> _WHAT YOU NEED TO DO_:
Copy out the data below. Keep every word as it is.

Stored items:

☆ ☆ ☆ ☆ ☆ ☆ ☆

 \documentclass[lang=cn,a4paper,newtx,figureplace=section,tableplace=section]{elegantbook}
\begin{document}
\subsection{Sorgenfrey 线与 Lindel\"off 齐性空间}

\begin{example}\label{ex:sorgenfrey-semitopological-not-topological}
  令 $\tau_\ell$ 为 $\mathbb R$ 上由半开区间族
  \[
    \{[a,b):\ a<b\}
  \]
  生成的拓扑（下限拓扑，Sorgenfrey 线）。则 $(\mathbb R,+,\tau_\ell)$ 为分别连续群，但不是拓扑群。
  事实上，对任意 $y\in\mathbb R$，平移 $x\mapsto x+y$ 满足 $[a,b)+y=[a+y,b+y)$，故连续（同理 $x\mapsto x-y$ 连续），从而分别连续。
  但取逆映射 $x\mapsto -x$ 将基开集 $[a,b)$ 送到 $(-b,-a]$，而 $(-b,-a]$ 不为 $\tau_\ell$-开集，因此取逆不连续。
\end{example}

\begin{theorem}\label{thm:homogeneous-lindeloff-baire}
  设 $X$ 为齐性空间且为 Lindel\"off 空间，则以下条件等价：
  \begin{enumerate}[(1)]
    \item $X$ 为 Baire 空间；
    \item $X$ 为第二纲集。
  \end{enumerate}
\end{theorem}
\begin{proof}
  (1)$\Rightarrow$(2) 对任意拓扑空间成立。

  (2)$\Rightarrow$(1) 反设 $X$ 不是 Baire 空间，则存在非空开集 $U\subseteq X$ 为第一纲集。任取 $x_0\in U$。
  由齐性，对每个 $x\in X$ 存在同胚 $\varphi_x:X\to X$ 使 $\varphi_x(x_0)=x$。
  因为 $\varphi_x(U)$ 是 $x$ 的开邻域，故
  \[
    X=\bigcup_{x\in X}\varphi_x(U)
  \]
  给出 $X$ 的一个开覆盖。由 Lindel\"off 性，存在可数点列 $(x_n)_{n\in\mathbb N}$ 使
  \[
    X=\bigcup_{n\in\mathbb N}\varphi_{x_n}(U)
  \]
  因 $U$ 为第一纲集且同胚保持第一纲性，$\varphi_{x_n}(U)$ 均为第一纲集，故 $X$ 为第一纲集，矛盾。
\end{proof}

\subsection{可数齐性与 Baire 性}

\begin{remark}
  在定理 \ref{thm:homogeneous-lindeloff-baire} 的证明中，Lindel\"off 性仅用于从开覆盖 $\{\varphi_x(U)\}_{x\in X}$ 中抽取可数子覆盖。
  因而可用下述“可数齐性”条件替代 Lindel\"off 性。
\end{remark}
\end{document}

☆ ☆ ☆ ☆ ☆ ☆ ☆

> _SOLVED EXERCISE_:
 \documentclass[lang=cn,a4paper,newtx,figureplace=section,tableplace=section]{elegantbook}
\begin{document}
\subsection{Sorgenfrey 线与 Lindel\"off 齐性空间}

\begin{example}\label{ex:sorgenfrey-semitopological-not-topological}
  令 $\tau_\ell$ 为 $\mathbb R$ 上由半开区间族
  \[
    \{[a,b):\ a<b\}
  \]
  生成的拓扑（下限拓扑，Sorgenfrey 线）。则 $(\mathbb R,+,\tau_\ell)$ 为分别连续群，但不是拓扑群。
  事实上，对任意 $y\in\mathbb R$，平移 $x\mapsto x+y$ 满足 $[a,b)+y=[a+y,b+y)$，故连续（同理 $x\mapsto x-y$ 连续），从而分别连续。
  但取逆映射 $x\mapsto -x$ 将基开集 $[a,b)$ 送到 $(-b,-a]$，而 $(-b,-a]$ 不为 $\tau_\ell$-开集，因此取逆不连续。
\end{example}

\begin{theorem}\label{thm:homogeneous-lindeloff-baire}
  设 $X$ 为齐性空间且为 Lindel\"off 空间，则以下条件等价：
  \begin{enumerate}[(1)]
    \item $X$ 为 Baire 空间；
    \item $X$ 为第二纲集。
  \end{enumerate}
\end{theorem}
\begin{proof}
  (1)$\Rightarrow$(2) 对任意拓扑空间成立。

  (2)$\Rightarrow$(1) 反设 $X$ 不是 Baire 空间，则存在非空开集 $U\subseteq X$ 为第一纲集。任取 $x_0\in U$。
  由齐性，对每个 $x\in X$ 存在同胚 $\varphi_x:X\to X$ 使 $\varphi_x(x_0)=x$。
  因为 $\varphi_x(U)$ 是 $x$ 的开邻域，故
  \[
    X=\bigcup_{x\in X}\varphi_x(U)
  \]
  给出 $X$ 的一个开覆盖。由 Lindel\"off 性，存在可数点列 $(x_n)_{n\in\mathbb N}$ 使
  \[
    X=\bigcup_{n\in\mathbb N}\varphi_{x_n}(U)
  \]
  因 $U$ 为第一纲集且同胚保持第一纲性，$\varphi_{x_n}(U)$ 均为第一纲集，故 $X$ 为第一纲集，矛盾。
\end{proof}

\subsection{可数齐性与 Baire 性}

\begin{remark}
  在定理 \ref{thm:homogeneous-lindeloff-baire} 的证明中，Lindel\"off 性仅用于从开覆盖 $\{\varphi_x(U)\}_{x\in X}$ 中抽取可数子覆盖。
  因而可用下述“可数齐性”条件替代 Lindel\"off 性。
\end{remark}
\end{document}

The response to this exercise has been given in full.